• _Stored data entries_
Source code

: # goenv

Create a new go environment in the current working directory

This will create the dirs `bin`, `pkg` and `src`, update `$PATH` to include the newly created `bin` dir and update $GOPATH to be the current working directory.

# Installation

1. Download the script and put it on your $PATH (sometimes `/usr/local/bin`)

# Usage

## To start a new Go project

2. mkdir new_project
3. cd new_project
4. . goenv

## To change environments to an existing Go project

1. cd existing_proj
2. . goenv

==

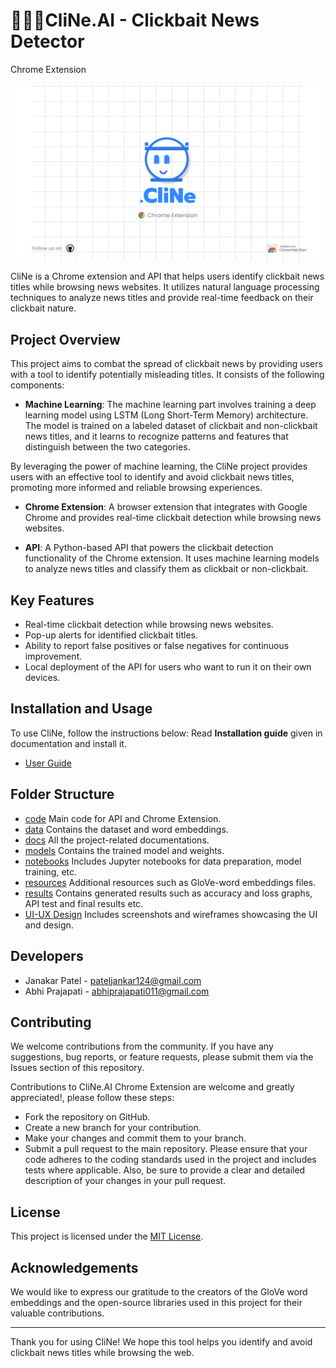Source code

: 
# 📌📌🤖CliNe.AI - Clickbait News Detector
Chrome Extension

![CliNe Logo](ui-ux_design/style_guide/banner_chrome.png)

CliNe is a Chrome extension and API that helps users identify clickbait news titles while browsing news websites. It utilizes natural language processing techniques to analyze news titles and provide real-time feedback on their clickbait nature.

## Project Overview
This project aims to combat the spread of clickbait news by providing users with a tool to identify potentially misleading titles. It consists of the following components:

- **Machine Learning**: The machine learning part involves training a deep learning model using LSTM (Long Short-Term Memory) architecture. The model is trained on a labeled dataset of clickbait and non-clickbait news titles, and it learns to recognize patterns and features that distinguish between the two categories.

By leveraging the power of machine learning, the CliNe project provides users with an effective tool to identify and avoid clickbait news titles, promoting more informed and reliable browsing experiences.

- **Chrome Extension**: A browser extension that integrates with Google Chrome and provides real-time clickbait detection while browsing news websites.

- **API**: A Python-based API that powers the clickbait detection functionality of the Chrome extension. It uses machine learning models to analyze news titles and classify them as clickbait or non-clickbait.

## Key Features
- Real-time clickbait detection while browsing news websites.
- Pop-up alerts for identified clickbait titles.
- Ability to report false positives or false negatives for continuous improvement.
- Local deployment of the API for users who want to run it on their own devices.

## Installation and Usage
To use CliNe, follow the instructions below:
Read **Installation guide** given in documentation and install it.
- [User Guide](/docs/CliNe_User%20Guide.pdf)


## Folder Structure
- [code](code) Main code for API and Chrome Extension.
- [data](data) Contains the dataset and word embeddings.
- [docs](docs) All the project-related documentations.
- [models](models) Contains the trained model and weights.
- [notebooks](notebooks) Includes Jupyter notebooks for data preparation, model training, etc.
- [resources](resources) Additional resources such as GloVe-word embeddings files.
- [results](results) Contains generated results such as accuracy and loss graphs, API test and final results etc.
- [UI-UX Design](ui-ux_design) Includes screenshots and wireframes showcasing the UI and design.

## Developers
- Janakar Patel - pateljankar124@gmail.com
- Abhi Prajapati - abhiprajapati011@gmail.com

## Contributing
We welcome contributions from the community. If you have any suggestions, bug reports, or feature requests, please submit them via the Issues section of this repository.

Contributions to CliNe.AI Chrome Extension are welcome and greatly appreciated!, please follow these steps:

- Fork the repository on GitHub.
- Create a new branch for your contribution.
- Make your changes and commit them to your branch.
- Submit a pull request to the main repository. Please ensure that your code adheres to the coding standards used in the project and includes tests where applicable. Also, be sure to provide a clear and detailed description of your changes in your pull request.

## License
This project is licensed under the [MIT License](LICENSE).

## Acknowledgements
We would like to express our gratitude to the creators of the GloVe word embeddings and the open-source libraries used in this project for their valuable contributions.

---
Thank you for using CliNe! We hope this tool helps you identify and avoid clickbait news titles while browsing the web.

• _Task requirements_
Reproduce only the lines above, starting at the line with "- [models](models) Contains" and ending at the line with "## Developers", exactly as written.

• _Result of the exercise_
- [models](models) Contains the trained model and weights.
- [notebooks](notebooks) Includes Jupyter notebooks for data preparation, model training, etc.
- [resources](resources) Additional resources such as GloVe-word embeddings files.
- [results](results) Contains generated results such as accuracy and loss graphs, API test and final results etc.
- [UI-UX Design](ui-ux_design) Includes screenshots and wireframes showcasing the UI and design.

## Developers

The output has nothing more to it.